[Opening Data extracts section]

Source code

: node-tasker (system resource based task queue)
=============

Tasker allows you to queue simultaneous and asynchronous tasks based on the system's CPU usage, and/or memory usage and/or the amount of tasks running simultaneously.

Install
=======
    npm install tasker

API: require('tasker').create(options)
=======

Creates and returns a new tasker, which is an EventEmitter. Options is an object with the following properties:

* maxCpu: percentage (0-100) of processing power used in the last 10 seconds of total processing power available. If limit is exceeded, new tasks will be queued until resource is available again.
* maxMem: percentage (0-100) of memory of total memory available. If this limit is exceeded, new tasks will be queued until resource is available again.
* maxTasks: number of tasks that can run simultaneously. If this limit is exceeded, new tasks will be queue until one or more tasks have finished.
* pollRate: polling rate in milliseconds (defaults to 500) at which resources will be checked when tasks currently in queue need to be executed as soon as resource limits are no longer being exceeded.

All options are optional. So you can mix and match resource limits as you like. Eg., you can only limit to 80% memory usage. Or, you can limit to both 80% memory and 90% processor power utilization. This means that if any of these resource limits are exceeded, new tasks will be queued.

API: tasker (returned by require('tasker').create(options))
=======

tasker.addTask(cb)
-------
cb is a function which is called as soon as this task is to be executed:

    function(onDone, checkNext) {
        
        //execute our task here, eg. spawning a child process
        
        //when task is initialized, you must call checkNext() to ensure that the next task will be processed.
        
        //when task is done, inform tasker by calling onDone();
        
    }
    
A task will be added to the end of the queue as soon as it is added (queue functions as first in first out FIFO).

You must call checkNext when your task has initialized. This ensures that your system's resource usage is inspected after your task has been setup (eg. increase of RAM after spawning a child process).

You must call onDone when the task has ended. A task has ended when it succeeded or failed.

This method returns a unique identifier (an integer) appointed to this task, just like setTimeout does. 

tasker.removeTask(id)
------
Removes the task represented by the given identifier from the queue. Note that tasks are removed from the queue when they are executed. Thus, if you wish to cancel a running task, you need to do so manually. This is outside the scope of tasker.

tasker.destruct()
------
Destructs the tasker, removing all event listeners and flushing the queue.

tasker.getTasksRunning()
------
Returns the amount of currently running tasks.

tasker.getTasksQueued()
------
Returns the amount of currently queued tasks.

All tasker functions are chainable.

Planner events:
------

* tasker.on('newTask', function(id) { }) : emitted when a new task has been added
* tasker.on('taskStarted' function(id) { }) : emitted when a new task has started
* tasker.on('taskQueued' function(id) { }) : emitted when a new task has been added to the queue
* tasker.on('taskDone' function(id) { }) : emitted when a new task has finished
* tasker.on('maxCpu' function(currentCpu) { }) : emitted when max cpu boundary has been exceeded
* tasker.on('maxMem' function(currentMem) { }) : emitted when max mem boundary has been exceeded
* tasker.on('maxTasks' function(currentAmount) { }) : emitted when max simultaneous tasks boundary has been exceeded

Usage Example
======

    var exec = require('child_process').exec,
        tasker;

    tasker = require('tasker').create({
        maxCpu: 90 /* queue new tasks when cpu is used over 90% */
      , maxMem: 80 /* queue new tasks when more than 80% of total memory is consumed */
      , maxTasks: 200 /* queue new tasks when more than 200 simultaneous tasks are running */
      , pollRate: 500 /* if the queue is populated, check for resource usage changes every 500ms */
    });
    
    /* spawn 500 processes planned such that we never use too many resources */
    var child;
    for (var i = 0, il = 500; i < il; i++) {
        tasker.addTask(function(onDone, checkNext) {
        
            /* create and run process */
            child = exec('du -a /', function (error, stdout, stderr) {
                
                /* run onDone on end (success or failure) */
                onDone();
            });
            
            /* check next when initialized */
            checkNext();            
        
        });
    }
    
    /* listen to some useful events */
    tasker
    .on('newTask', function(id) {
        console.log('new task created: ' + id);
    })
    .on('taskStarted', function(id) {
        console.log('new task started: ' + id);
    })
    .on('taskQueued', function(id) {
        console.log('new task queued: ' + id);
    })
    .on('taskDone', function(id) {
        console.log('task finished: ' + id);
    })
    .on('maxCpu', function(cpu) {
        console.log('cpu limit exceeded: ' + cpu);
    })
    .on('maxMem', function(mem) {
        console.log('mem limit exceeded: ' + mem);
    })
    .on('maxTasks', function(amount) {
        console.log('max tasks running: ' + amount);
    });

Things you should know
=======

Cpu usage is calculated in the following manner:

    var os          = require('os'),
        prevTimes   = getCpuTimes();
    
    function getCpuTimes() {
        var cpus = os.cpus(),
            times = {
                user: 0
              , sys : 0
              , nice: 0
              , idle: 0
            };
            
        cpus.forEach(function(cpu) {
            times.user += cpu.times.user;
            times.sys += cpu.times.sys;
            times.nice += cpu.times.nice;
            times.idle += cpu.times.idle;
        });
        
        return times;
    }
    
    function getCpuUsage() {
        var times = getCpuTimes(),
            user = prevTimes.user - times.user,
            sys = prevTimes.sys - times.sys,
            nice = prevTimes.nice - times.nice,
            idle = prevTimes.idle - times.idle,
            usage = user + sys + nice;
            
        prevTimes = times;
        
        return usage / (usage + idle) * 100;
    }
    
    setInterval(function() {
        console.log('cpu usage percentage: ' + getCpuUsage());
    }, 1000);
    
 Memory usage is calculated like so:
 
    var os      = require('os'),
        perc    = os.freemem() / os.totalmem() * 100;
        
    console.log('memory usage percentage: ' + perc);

[Closing Data extracts section]

- Task
The listing above holds a line with "Removes the task" and a line with "mem boundary has been exceeded". Print the stretch from the first through the second, exactly and alone.

- Exercise solution
Removes the task represented by the given identifier from the queue. Note that tasks are removed from the queue when they are executed. Thus, if you wish to cancel a running task, you need to do so manually. This is outside the scope of tasker.

tasker.destruct()
------
Destructs the tasker, removing all event listeners and flushing the queue.

tasker.getTasksRunning()
------
Returns the amount of currently running tasks.

tasker.getTasksQueued()
------
Returns the amount of currently queued tasks.

All tasker functions are chainable.

Planner events:
------

* tasker.on('newTask', function(id) { }) : emitted when a new task has been added
* tasker.on('taskStarted' function(id) { }) : emitted when a new task has started
* tasker.on('taskQueued' function(id) { }) : emitted when a new task has been added to the queue
* tasker.on('taskDone' function(id) { }) : emitted when a new task has finished
* tasker.on('maxCpu' function(currentCpu) { }) : emitted when max cpu boundary has been exceeded
* tasker.on('maxMem' function(currentMem) { }) : emitted when max mem boundary has been exceeded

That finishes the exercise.